## Problem requirements
Show every line in the entries below where the word "frac" appears.

Plain-text document sources
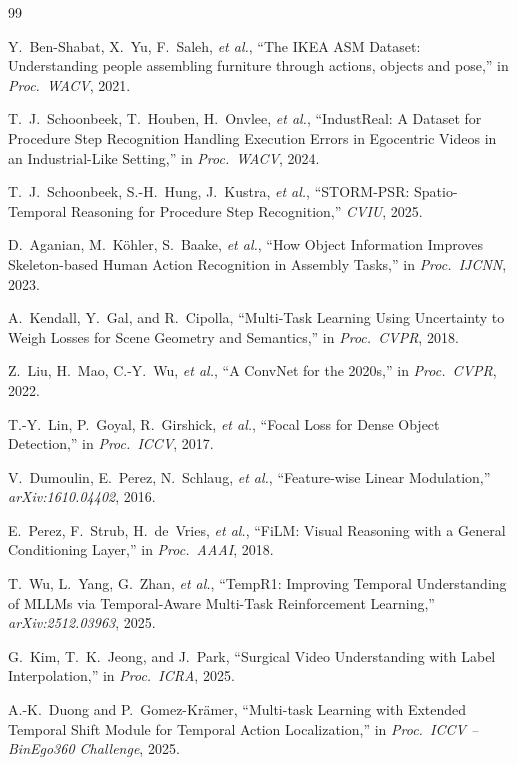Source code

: \documentclass[10pt,twocolumn]{article}
\begin{document}
\begin{thebibliography}{99}

Y.~Ben-Shabat, X.~Yu, F.~Saleh, \emph{et al.},
``The IKEA ASM Dataset: Understanding people assembling furniture through actions, objects and pose,''
in \emph{Proc.\ WACV}, 2021.

T.~J.~Schoonbeek, T.~Houben, H.~Onvlee, \emph{et al.},
``IndustReal: A Dataset for Procedure Step Recognition Handling Execution Errors in Egocentric Videos in an Industrial-Like Setting,''
in \emph{Proc.\ WACV}, 2024.

T.~J.~Schoonbeek, S.-H.~Hung, J.~Kustra, \emph{et al.},
``STORM-PSR: Spatio-Temporal Reasoning for Procedure Step Recognition,''
\emph{CVIU}, 2025.

D.~Aganian, M.~K\"ohler, S.~Baake, \emph{et al.},
``How Object Information Improves Skeleton-based Human Action Recognition in Assembly Tasks,''
in \emph{Proc.\ IJCNN}, 2023.

A.~Kendall, Y.~Gal, and R.~Cipolla,
``Multi-Task Learning Using Uncertainty to Weigh Losses for Scene Geometry and Semantics,''
in \emph{Proc.\ CVPR}, 2018.

Z.~Liu, H.~Mao, C.-Y.~Wu, \emph{et al.},
``A ConvNet for the 2020s,''
in \emph{Proc.\ CVPR}, 2022.

T.-Y.~Lin, P.~Goyal, R.~Girshick, \emph{et al.},
``Focal Loss for Dense Object Detection,''
in \emph{Proc.\ ICCV}, 2017.

V.~Dumoulin, E.~Perez, N.~Schlaug, \emph{et al.},
``Feature-wise Linear Modulation,''
\emph{arXiv:1610.04402}, 2016.

E.~Perez, F.~Strub, H.~de~Vries, \emph{et al.},
``FiLM: Visual Reasoning with a General Conditioning Layer,''
in \emph{Proc.\ AAAI}, 2018.

T.~Wu, L.~Yang, G.~Zhan, \emph{et al.},
``TempR1: Improving Temporal Understanding of MLLMs via Temporal-Aware Multi-Task Reinforcement Learning,''
\emph{arXiv:2512.03963}, 2025.

G.~Kim, T.~K.~Jeong, and J.~Park,
``Surgical Video Understanding with Label Interpolation,''
in \emph{Proc.\ ICRA}, 2025.

A.-K.~Duong and P.~Gomez-Kr\"amer,
``Multi-task Learning with Extended Temporal Shift Module for Temporal Action Localization,''
in \emph{Proc.\ ICCV -- BinEgo360 Challenge}, 2025.


\end{thebibliography}
\end{document}
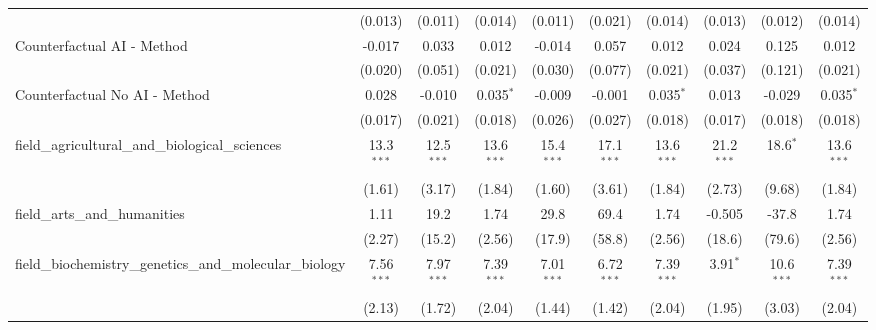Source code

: \begin{tabular}{lccccccccc}
                                                               & (0.013)       & (0.011)       & (0.014)       & (0.011)       & (0.021)        & (0.014)       & (0.013)       & (0.012)       & (0.014)\\   
   Counterfactual AI - Method                                  & -0.017        & 0.033         & 0.012         & -0.014        & 0.057          & 0.012         & 0.024         & 0.125         & 0.012\\   
                                                               & (0.020)       & (0.051)       & (0.021)       & (0.030)       & (0.077)        & (0.021)       & (0.037)       & (0.121)       & (0.021)\\   
   Counterfactual No AI - Method                               & 0.028         & -0.010        & 0.035$^{*}$   & -0.009        & -0.001         & 0.035$^{*}$   & 0.013         & -0.029        & 0.035$^{*}$\\   
                                                               & (0.017)       & (0.021)       & (0.018)       & (0.026)       & (0.027)        & (0.018)       & (0.017)       & (0.018)       & (0.018)\\   
   field\_agricultural\_and\_biological\_sciences              & 13.3$^{***}$  & 12.5$^{***}$  & 13.6$^{***}$  & 15.4$^{***}$  & 17.1$^{***}$   & 13.6$^{***}$  & 21.2$^{***}$  & 18.6$^{*}$    & 13.6$^{***}$\\   
                                                               & (1.61)        & (3.17)        & (1.84)        & (1.60)        & (3.61)         & (1.84)        & (2.73)        & (9.68)        & (1.84)\\   
   field\_arts\_and\_humanities                                & 1.11          & 19.2          & 1.74          & 29.8          & 69.4           & 1.74          & -0.505        & -37.8         & 1.74\\   
                                                               & (2.27)        & (15.2)        & (2.56)        & (17.9)        & (58.8)         & (2.56)        & (18.6)        & (79.6)        & (2.56)\\   
   field\_biochemistry\_genetics\_and\_molecular\_biology      & 7.56$^{***}$  & 7.97$^{***}$  & 7.39$^{***}$  & 7.01$^{***}$  & 6.72$^{***}$   & 7.39$^{***}$  & 3.91$^{*}$    & 10.6$^{***}$  & 7.39$^{***}$\\   
                                                               & (2.13)        & (1.72)        & (2.04)        & (1.44)        & (1.42)         & (2.04)        & (1.95)        & (3.03)        & (2.04)\\   

\end{tabular}
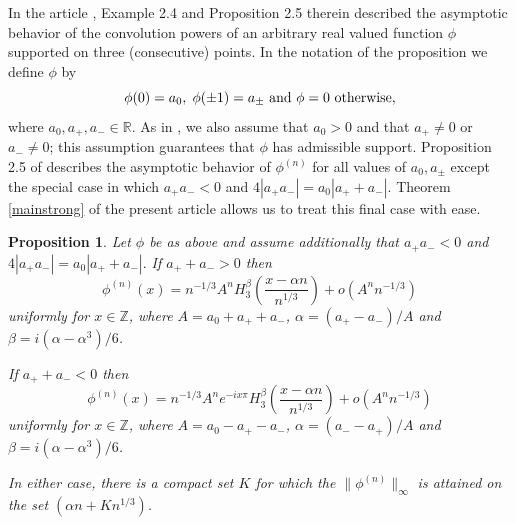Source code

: \documentclass{article}
\theoremstyle{theorem}
\newtheorem{proposition}[theorem]{Proposition}
\theoremstyle{remark}
\begin{document}
\noindent In the article \cite{DSC1}, Example 2.4 and Proposition 2.5 therein described the asymptotic behavior of the convolution powers of an arbitrary real valued function $\phi$ supported on three (consecutive) points.  In the notation of the proposition we define $\phi$ by 
\begin{equation}
 \phi(0)=a_0,\hspace{.1cm}\phi(\pm 1)=a_{\pm}\mbox{ and }\phi=0\mbox{ otherwise},
\end{equation}
where $a_0,a_{+},a_{-}\in\mathbb{R}$. As in \cite{DSC1}, we also assume that $a_0>0$ and that $a_+\neq 0$ or $a_{-}\neq 0$; this assumption guarantees that $\phi$ has admissible support. Proposition 2.5 of \cite{DSC1} describes the asymptotic behavior of $\phi^{(n)}$ for all values of $a_0, a_{\pm}$ except the special case in which $a_{+}a_{-}<0$ and $4|a_{+}a_{-}|=a_0|a_{+}+a_{-}|.$ Theorem \ref{mainstrong} of the present article allows us to treat this final case with ease. 
\begin{proposition}
Let $\phi$ be as above and assume additionally that $a_{+}a_{-}<0$ and $4|a_{+}a_{-}|=a_0|a_{+}+a_{-}|.$ If $a_{+}+a_{-}>0$ then
\begin{equation}\label{threepointconclusion1}
\phi^{(n)}(x)=n^{-1/3}A^n H_3^{\beta}\left(\frac{x-\alpha n}{n^{1/3}}\right)+o(A^n n^{-1/3})
\end{equation}
uniformly for $x\in\mathbb{Z}$, where $A=a_0+a_{+} +a_{-}$, $\alpha=(a_{+}-a_{-})/A$ and $\beta=i(\alpha-\alpha^3)/6$.
 
If  $a_{+}+a_{-}<0$ then
\begin{equation}
\phi^{(n)}(x)=n^{-1/3}A^n e^{-ix\pi} H_3^{\beta}\left(\frac{x-\alpha n}{n^{1/3}}\right)+o(A^n n^{-1/3})
\end{equation}
uniformly for $x\in\mathbb{Z}$, where $A=a_0-a_{+} -a_{-}$, $\alpha=(a_{-}-a_{+})/A$ and $\beta=i(\alpha-\alpha^3)/6$.

In either case, there is a compact set $K$ for which the $\|\phi^{(n)}\|_\infty$ is attained on the set $(\alpha n+Kn^{1/3})$.
\end{proposition}
\end{document}
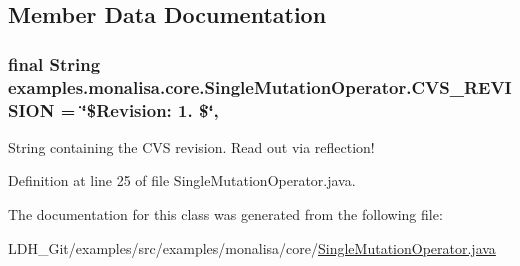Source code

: \subsection{Member Data Documentation}
\hypertarget{classexamples_1_1monalisa_1_1core_1_1_single_mutation_operator_a37b7a3e5ba8363d445353068b28ef85b}{
\subsubsection[{C\-V\-S\-\_\-\-R\-E\-V\-I\-S\-I\-O\-N}]{\setlength{\rightskip}{0pt plus 5cm}final String examples.\-monalisa.\-core.\-Single\-Mutation\-Operator.\-C\-V\-S\-\_\-\-R\-E\-V\-I\-S\-I\-O\-N = \char`\"{}\$Revision\-: 1. \$\char`\"{}\hspace{0.3cm}{\ttfamily [static]}, {\ttfamily [private]}}}\label{classexamples_1_1monalisa_1_1core_1_1_single_mutation_operator_a37b7a3e5ba8363d445353068b28ef85b}
String containing the C\-V\-S revision. Read out via reflection! 

Definition at line 25 of file Single\-Mutation\-Operator.\-java.



The documentation for this class was generated from the following file\-:\begin{DoxyCompactItemize}
\item 
L\-D\-H\-\_\-\-Git/examples/src/examples/monalisa/core/\hyperlink{_single_mutation_operator_8java}{Single\-Mutation\-Operator.\-java}\end{DoxyCompactItemize}
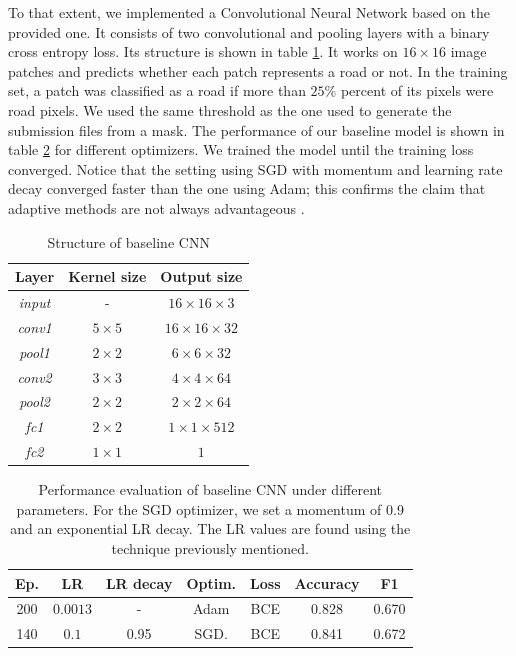 \documentclass[10pt,conference,compsocconf]{IEEEtran}
\begin{document}
To that extent, we implemented a Convolutional Neural Network based on the provided one. It consists of two convolutional and pooling layers with a binary cross entropy loss. Its structure is shown in table \ref{tab:cnn_struct}. It works on $16 \times 16$ image patches and predicts whether each patch represents a road or not. In the training set, a patch was classified as a road if more than $25\%$ percent of its pixels were road pixels. We used the same threshold as the one used to generate the submission files from a mask. The performance of our baseline model is shown in table \ref{tab:cnn-perf} for different optimizers. We trained the model until the training loss converged. Notice that the setting using SGD with momentum and learning rate decay converged faster than the one using Adam; this confirms the claim that adaptive methods are not always advantageous \cite{wilson2018marginal}.

\begin{table}[ht]
    \centering
    \begin{tabular}{|c|c|c|}
        \hline
        Layer & Kernel size     & Output size  \\ \hline
        \textit{input} & -               & $16 \times 16 \times 3$\\ \hline
        \textit{conv1} & $5 \times 5$    & $16 \times 16 \times 32$ \\ \hline
        \textit{pool1} & $2 \times 2$    & $6 \times 6 \times 32 $\\ \hline
        \textit{conv2} & $3 \times 3$    & $ 4 \times 4 \times 64$ \\ \hline
        \textit{pool2} & $2 \times 2$    & $2 \times 2 \times 64$ \\ \hline
        \textit{fc1}   & $2 \times 2$    & $1 \times 1 \times 512$ \\ \hline
        \textit{fc2}   & $1 \times 1$    & $1$ \\ \hline
    \end{tabular}
    \caption{Structure of baseline CNN}
    \label{tab:cnn_struct}
\end{table}

\begin{table}[ht]
    \centering
    \begin{tabular}{|c|c|c|c|c|c|c|}
    \hline
        Ep.     & LR        & LR decay & Optim.     & Loss & Accuracy & F1      \\ \hline \hline
        200     & $0.0013$  & -        & Adam       & BCE  & 0.828   & 0.670   \\ \hline %
        140     & $0.1$     & 0.95     & SGD.       & BCE  & 0.841   & 0.672   \\ \hline %
        
    \end{tabular}
    \caption{Performance evaluation of baseline CNN under different parameters. For the SGD optimizer, we set a momentum of 0.9 and an exponential LR decay. The LR values are found using the technique previously mentioned.}
    \label{tab:cnn-perf}
\end{table}
\end{document}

## Answer
\phi^{(n)}(x)=n^{-1/3}A^n H_3^{\beta}\left(\frac{x-\alpha n}{n^{1/3}}\right)+o(A^n n^{-1/3})
\phi^{(n)}(x)=n^{-1/3}A^n e^{-ix\pi} H_3^{\beta}\left(\frac{x-\alpha n}{n^{1/3}}\right)+o(A^n n^{-1/3})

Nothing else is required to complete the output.